Vietnam’s apartment market is expected to maintain its red-hot feel in 2010.
Savills Hanoi director Matthew Powell said the apartment segment would remain hot, because supply was limited and demand would remain high amid a backdrop of rapid urbanisation.
“We can say that Vietnam’s property market is a shifting one. However, Savills looks forward to an exciting 2010, with Vietnam positioned to take full advantage of the economic recovery,” Powell said.
Local investors, said Powell, would remain active over the next 12 months, with a growing number of transactions completed by foreign investors.
“Despite all the challenges investors may face, opportunities are available. However, to succeed they should always complete thorough due diligence before committing funds, employ experienced professional consultants with a long-term Vietnam presence, consider working with an experienced local development partner and open an office in Vietnam,” he added.

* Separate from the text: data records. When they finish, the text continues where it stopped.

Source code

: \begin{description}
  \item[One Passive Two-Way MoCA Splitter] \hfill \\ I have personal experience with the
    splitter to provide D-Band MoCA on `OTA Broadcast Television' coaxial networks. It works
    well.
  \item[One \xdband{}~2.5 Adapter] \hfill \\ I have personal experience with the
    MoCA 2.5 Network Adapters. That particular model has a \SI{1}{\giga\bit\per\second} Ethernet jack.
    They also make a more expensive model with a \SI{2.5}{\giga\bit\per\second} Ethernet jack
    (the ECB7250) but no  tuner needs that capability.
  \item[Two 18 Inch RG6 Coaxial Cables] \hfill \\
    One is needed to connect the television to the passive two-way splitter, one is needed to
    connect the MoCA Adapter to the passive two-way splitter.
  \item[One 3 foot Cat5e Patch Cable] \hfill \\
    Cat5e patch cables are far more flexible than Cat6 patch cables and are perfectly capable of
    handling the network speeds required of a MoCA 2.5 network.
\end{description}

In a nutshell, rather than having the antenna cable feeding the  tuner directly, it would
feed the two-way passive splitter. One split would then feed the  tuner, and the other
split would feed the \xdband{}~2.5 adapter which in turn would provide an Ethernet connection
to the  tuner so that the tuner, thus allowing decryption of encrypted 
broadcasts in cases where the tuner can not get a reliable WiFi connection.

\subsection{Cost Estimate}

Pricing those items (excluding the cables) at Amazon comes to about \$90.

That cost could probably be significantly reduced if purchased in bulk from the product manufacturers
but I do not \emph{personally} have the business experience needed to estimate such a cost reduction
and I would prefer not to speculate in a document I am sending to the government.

Marc Townsend, managing director of the CB Richard Ellis, said the residential market would offer good investment returns.
“It is obvious that housing for people with low incomes has always been a hot topic. For people with an average income, demand for houses always exists at a high level. Nonetheless, demand for premium apartments is also considerably high,” he added.
Townsend said in a recently released CBRE report that the market was exciting as demand had come back in a big way with most of projects recently launched in Hanoi such as Mulberry Lane and Le Van Luong Residentials selling all units.
Townsend said individual investors saw residential sector as good investment and that’s why there was strong initial interest by investors.
He added that projects which had reasonable prices would attract end users who have real demand for accommodation.
Andrew Brown, country head of Jones Lang LaSalle, said over 2010 and 2011 Vietnam’s residential market would be heavily favoured by investors.
Brown said sensible development would stop the market from hitting saturation point.
Townsend said investors should multiple income classes and provide housing for different target markets.
Savills figures show that in Hanoi, from the end of 2009 up to 2012, it is estimated that there will be at least 10,000 apartments launched.
Of those, nearly 34 percent will be in Tu Liem district and approximately 30 percent in Cau Giay district. In HCM City, about 87 planned projects are expected to come to the market in the next three years.
Savills predicted that if these planned projects arrived on schedule, the total supply of apartments for sale would double.
District 7, exploiting the advantage of the Phu My Hung new urban town, will contribute about 26 percent of HCM City’s future supply.
Districts 2 and 9 have the advantage of an improving transportation system, available land and the presence of a hi-tech industrial park in District 9 that is being developed. According to Savills, these two districts could be the main suppliers for the HCM City apartments in the mid-term and account for about 25 percent of the southern hub’s future supply over the next three years.